─── Working data

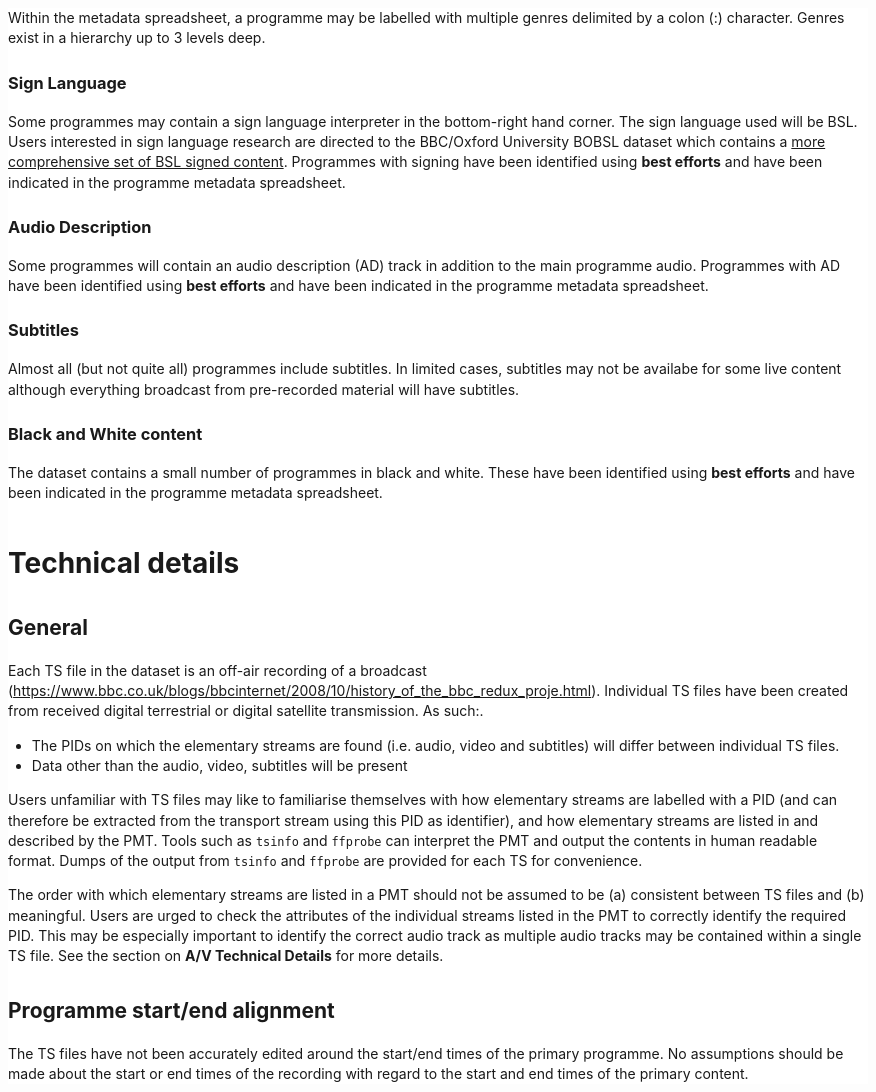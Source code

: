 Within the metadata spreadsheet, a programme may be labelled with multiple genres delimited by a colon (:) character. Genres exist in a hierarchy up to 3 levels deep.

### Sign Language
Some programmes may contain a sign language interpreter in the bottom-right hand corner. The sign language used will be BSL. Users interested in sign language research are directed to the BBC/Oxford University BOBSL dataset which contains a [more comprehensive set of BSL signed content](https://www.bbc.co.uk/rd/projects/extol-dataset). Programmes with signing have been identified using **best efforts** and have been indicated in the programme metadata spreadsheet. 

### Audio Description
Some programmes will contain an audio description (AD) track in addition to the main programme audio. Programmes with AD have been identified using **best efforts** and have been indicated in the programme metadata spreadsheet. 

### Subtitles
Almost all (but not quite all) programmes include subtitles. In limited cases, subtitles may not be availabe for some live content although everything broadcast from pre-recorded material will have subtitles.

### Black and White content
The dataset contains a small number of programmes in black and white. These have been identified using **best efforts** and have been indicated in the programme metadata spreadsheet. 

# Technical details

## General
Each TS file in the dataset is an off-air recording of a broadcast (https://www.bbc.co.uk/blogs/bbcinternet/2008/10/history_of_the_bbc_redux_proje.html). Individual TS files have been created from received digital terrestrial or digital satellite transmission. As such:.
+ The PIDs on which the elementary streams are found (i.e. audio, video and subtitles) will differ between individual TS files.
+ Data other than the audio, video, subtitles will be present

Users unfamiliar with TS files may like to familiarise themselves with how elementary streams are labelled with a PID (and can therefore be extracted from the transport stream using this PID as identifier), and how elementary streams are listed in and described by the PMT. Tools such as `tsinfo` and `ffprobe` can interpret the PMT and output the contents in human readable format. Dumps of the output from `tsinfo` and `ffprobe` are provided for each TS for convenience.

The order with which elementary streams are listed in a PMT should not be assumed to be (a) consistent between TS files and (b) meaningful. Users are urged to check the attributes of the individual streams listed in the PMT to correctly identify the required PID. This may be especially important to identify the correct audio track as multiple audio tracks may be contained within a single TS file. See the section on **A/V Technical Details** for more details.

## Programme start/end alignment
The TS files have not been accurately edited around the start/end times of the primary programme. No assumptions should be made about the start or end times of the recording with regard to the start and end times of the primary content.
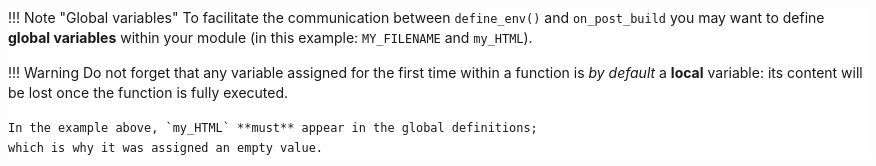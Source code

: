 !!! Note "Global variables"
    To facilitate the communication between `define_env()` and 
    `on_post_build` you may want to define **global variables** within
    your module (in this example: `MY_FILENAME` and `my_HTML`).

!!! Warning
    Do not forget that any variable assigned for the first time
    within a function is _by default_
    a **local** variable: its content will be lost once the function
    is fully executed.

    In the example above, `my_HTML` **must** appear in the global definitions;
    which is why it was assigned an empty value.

──────

| Task objective |
Beginning at the line above with "# Technical details" and finishing at the line with "Each TS file", return each line exactly and return nothing else.

| Exercise output |
# Technical details

## General
Each TS file in the dataset is an off-air recording of a broadcast (https://www.bbc.co.uk/blogs/bbcinternet/2008/10/history_of_the_bbc_redux_proje.html). Individual TS files have been created from received digital terrestrial or digital satellite transmission. As such:.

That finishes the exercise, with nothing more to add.